Groovy offers a simplified regular expression syntax. Some examples below:

def str = "1-234"
// Matcher.find() on str looking for a String containing 1 digit followed by a dash and 3 digits.
if (str =~ /\d{1}\-\d{3}/) {
    println "Matched"
}

def matcher
str = "This is a test String of 1234 and 5678."
if ((matcher = (str =~ /.+?(\d+).+?(\d+)/))) {
    // Prints 12345678
    println matcher.group(1) + matcher.group(2)
}

More information:
Groovy Regex Reference
Groovy Regex Tutorial 1
Groovy Regex Tutorial 2
Good general Regex Guide

XML processing
Anyone who has done XML processing with Java knows that the code can tend to be extremely verbose and cumbersome. Processing XML with Groovy is a big upgrade over libraries like JDOM.

def xml = 
"""<Rows>
<Row>
<Name>Name1</Name><Description>Description1</Description>
</Row>
<Row>
<Name>Name2</Name><Description>Description2</Description>
</Row>
</Rows>"""

def node = new XmlParser().parseText(xml)
node.Row.each {
    println "${it.Name.text()} - ${it.Description.text()}"
}

More information:
Groovy XML

SQL
Frequently during ETL operations you’ll have to interact with a standard relational database. While there are many tools such as Hibernate and others…to get adequate performance often raw JDBC is necessary. Groovy makes working withSQL databases easy.

The following example is using a standard test table from a H2 database.

import groovy.sql.Sql

def sql = Sql.newInstance('jdbc:h2:tcp://localhost/~/test', 'sa', '', 'org.h2.Driver')

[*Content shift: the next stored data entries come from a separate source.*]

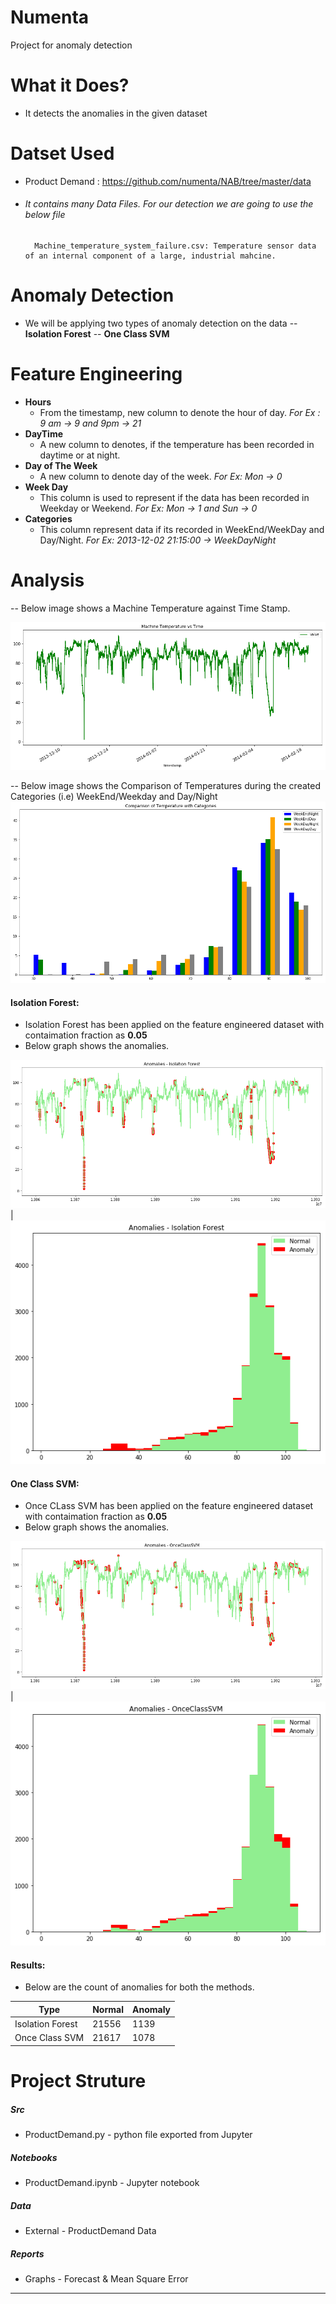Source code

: # Numenta

Project for anomaly detection

# What it Does?
  - It detects the anomalies in the given dataset
  
# Datset Used
- Product Demand : https://github.com/numenta/NAB/tree/master/data
- ###### It contains many Data Files. For our detection we are going to use the below file


        Machine_temperature_system_failure.csv: Temperature sensor data of an internal component of a large, industrial mahcine.

# Anomaly Detection
- We will be applying two types of anomaly detection on the data
-- **Isolation Forest**
-- **One Class SVM**
# Feature Engineering
- **Hours**
  - From the timestamp, new column to denote the hour of day. *For Ex : 9 am -> 9 and 9pm -> 21*
- **DayTime**
  - A new column to denotes, if the temperature has been recorded in daytime or at night.
- **Day of The Week**
  - A new column to denote day of the week. *For Ex: Mon -> 0*
- **Week Day**
  - This column is used to represent if the data has been recorded in Weekday or Weekend. *For Ex: Mon -> 1 and Sun -> 0*
- **Categories**
  - This column represent data if its recorded in WeekEnd/WeekDay and Day/Night. *For Ex: 2013-12-02 21:15:00 -> WeekDayNight*


# Analysis

-- Below image shows a Machine Temperature against Time Stamp.

![Temperature Vs Time](https://raw.githubusercontent.com/nareshkumar66675/Numenta/master/reports/TempVSTime.png "Temperature Vs Time")

-- Below image shows the Comparison of Temperatures during the created Categories (i.e) WeekEnd/Weekday and Day/Night
![Temperature Vs Time](https://raw.githubusercontent.com/nareshkumar66675/Numenta/master/reports/TempVSCategories.png "Temperature Vs Time")

#### Isolation Forest:
- Isolation Forest has been applied on the feature engineered dataset with contaimation fraction as **0.05**
- Below graph shows the anomalies.

![Isolation Forest - 1](https://raw.githubusercontent.com/nareshkumar66675/Numenta/master/reports/IsolationForest1.png "Isolation Forest - 1")  |  ![Isolation Forest - 2](https://raw.githubusercontent.com/nareshkumar66675/Numenta/master/reports/IsolationForest2.png " Isolation Forest - 2")

#### One Class SVM:
- Once CLass SVM has been applied on the feature engineered dataset with contaimation fraction as **0.05**
- Below graph shows the anomalies.

![One Class SVM - 1](https://raw.githubusercontent.com/nareshkumar66675/Numenta/master/reports/OneClassSVM1.png "One Class SVM")  |  ![One Class SVM - 2](https://raw.githubusercontent.com/nareshkumar66675/Numenta/master/reports/OneClassSVM2.png " One Class SVM - 2")

#### Results:
- Below are the count of anomalies for both the methods.

| Type             | Normal | Anomaly |
|------------------|--------|---------|
| Isolation Forest | 21556  | 1139    |
| Once Class SVM   | 21617  | 1078    |



# Project Struture

##### Src
- ProductDemand.py - python file exported from Jupyter
##### Notebooks
- ProductDemand.ipynb - Jupyter notebook
##### Data
- External - ProductDemand Data
##### Reports
- Graphs - Forecast & Mean Square Error

***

sql.rows("SELECT id, name FROM test").each {
    println "${it.id} - ${it.name}"
}

sql.execute("INSERT INTO TEST (id, name) VALUES(?, ?)", [3, "New Value"]);

// Show new row of 3, New Value
sql.rows("SELECT id, name FROM test").each {
    println "${it.id} - ${it.name}"
}

sql.execute("UPDATE test set name=? where id =?", ['NEW VALUE', 3])

// Show updated row of 3, NEW VALUE
sql.rows("SELECT id, name FROM test").each {
    println "${it.id} - ${it.name}"
}

sql.execute("DELETE FROM test where id = ?", [3])
sql.commit()

More Information:
Groovy SQL
Groovy SQL Tutorial

File I/O
File based I/O is one of the most common operations of a ETL environment. Typically you’ll receive a CSV or other file based format that needs to be parsed and loaded somewhere. Groovy makes reading and writing to files a breeze as follows:

// Read each line and split
new File("file.txt").eachLine {
    def row = it.split(",")
    println "${row[0]} - ${row[1]}"
}

// Read each line and split using groovy method
new File("file.txt").splitEachLine(",") {
    it.each { print "$it " }
    println ""
}

// Write content out to file
new File("file2.txt").write("1, 2, 3, 4\n")

More Information:
Groovy I/O

Groovy JDK
The Groovy JDK is an add on feature to common Java classes. This adds additional features to already existing classes within the JDK.

Groovy also adds language operators to allow more concise null checking syntax. For example the Elvis and Safe Navigator operator automatically defaults and performs null checks to prevent the developer from manually having to perform these checks.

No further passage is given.